Quando António Costa acusa o endividamento generalizado de
ser fruto da liberalização financeira, esquece que esta facilidade de crédito
foi especialmente utilizada pelos governos de esquerda para tentarem resistir à
realidade de que o modelo social europeu tinha que ser fortemente adaptado à
alteração radical das condições económicas e demográficas. O crédito foi usado
para pagar o que a economia já não conseguia, até porque o próprio crescimento
começou a ser crescentemente ameaçado pelo aumento de impostos usado como
substituto de reforma do estado social.
Em resumo, Costa comete o “pecado original” de imaginar que
o regresso ao modelo social europeu do passado está ao virar da esquina. Isto
não é verdade para as economias mais dinâmicas e muito menos para a portuguesa,
que quase não cresce há 15 anos.
A partir de um mau diagnóstico, as terapias não podem deixar
de constituir piedosas fantasias, como a insistência na tecla do investimento
público. Mas em quê? Em mais duplicação de auto-estradas, mais rotundas?

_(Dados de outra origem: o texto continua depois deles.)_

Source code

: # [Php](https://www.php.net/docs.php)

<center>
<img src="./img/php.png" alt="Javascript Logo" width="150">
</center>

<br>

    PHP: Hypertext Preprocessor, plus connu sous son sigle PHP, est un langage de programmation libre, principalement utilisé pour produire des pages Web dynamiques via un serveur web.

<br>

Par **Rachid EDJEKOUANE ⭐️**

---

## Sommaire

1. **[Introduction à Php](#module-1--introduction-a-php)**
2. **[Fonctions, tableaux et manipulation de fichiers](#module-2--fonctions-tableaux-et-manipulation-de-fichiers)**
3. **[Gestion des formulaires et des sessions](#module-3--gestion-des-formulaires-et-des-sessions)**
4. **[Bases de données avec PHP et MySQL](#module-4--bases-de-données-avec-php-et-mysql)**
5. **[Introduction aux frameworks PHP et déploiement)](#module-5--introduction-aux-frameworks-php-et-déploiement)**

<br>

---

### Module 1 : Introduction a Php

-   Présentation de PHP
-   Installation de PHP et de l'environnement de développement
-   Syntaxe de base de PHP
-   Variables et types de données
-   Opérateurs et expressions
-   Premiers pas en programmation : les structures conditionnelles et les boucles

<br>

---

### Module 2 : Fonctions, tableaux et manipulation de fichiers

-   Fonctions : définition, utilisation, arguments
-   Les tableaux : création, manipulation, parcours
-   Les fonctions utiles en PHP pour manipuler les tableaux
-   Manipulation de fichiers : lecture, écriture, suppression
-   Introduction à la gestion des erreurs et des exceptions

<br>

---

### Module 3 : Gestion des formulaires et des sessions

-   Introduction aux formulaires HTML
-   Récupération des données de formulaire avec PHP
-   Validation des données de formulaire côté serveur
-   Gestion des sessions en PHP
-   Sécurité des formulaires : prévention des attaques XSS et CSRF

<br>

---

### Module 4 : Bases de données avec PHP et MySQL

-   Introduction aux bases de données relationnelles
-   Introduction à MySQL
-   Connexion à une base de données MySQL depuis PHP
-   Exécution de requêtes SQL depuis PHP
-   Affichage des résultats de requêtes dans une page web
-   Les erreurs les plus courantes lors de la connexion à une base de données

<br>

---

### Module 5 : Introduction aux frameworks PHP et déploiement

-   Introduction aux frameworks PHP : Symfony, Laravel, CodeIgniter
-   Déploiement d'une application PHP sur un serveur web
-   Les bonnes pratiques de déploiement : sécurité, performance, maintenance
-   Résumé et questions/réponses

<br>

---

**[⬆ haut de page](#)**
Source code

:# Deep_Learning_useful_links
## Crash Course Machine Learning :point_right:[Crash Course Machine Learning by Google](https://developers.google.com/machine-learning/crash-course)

Repetem-se as mesmas frases ocas: “Em Portugal o que é
prioritário para melhorar a nossa competitividade é investir na formação, na
educação, na inovação, no apoio às indústrias exportadoras.” Isto é o que já
fazemos há décadas, com excepção do apoio às indústrias exportadoras, esmagadas
a partir dos governos de Guterres.
No plano europeu, António Costa tem o cuidado de se
distanciar quanto baste do novo governo grego, tendo percebido, como todos nós,
a imprevisibilidade deste executivo.
É possível que o fortíssimo choque helénico às estruturas
vigentes possa produzir algumas melhorias no modelo de governação da zona do
euro. No entanto, a forma totalmente impreparada como os novos protagonistas
gregos têm conduzido a situação faz com seja mais provável que ocorra um
desastre, como a saída da Grécia, com graves consequências para Portugal, que é
o elo mais fraco que se segue.
[Publicado no jornal “i”]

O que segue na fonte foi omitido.